• Brief: Output each record verbatim, with pictures left out.
= = =
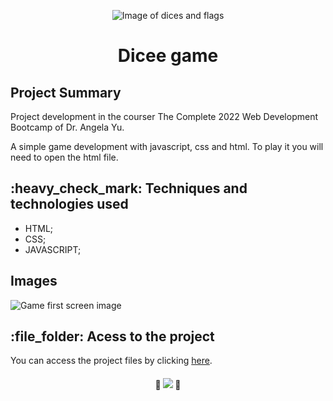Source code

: <p align="center">
  <img src="https://user-images.githubusercontent.com/97169087/193432035-ad1f6af4-3f00-41aa-94ff-9820ca6f489a.png" alt="Image of dices and flags"/>
</p>
<h1 align="center">Dicee game</h1>
<h2>Project Summary</h2>
<p>Project development in the courser The Complete 2022 Web Development Bootcamp of Dr. Angela Yu.</p>
<p>A simple game development with javascript, css and html. To play it you will need to open the html file.</p> 
<h2>:heavy_check_mark:  Techniques and technologies used</h2>
<ul>
 <li>HTML;</li>
 <li>CSS;</li>
 <li>JAVASCRIPT;</li>
</ul>
<h2>Images</h2>
<img src="https://user-images.githubusercontent.com/97169087/193431928-9d0338cd-0941-43cd-a09f-640aadd437cb.png" alt="Game first screen image"/>

<h2>:file_folder: Acess to the project</h2>

<p>You can access the project files by clicking <a href="https://github.com/PHDevss/dicee">here</a>.</p> 

<h4 align="center"> 
  🚧 <img src="http://img.shields.io/static/v1?label=STATUS&message=FINISHED&color=GREEN&style=for-the-badge" /> 🚧
</h4>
= = =
• Response for this exercise:
Source code

: <p align="center">
  <img src="https://user-images.githubusercontent.com/97169087/193432035-ad1f6af4-3f00-41aa-94ff-9820ca6f489a.png" alt="Image of dices and flags"/>
</p>
<h1 align="center">Dicee game</h1>
<h2>Project Summary</h2>
<p>Project development in the courser The Complete 2022 Web Development Bootcamp of Dr. Angela Yu.</p>
<p>A simple game development with javascript, css and html. To play it you will need to open the html file.</p> 
<h2>:heavy_check_mark:  Techniques and technologies used</h2>
<ul>
 <li>HTML;</li>
 <li>CSS;</li>
 <li>JAVASCRIPT;</li>
</ul>
<h2>Images</h2>
<img src="https://user-images.githubusercontent.com/97169087/193431928-9d0338cd-0941-43cd-a09f-640aadd437cb.png" alt="Game first screen image"/>

<h2>:file_folder: Acess to the project</h2>

<p>You can access the project files by clicking <a href="https://github.com/PHDevss/dicee">here</a>.</p> 

<h4 align="center"> 
  🚧 <img src="http://img.shields.io/static/v1?label=STATUS&message=FINISHED&color=GREEN&style=for-the-badge" /> 🚧
</h4>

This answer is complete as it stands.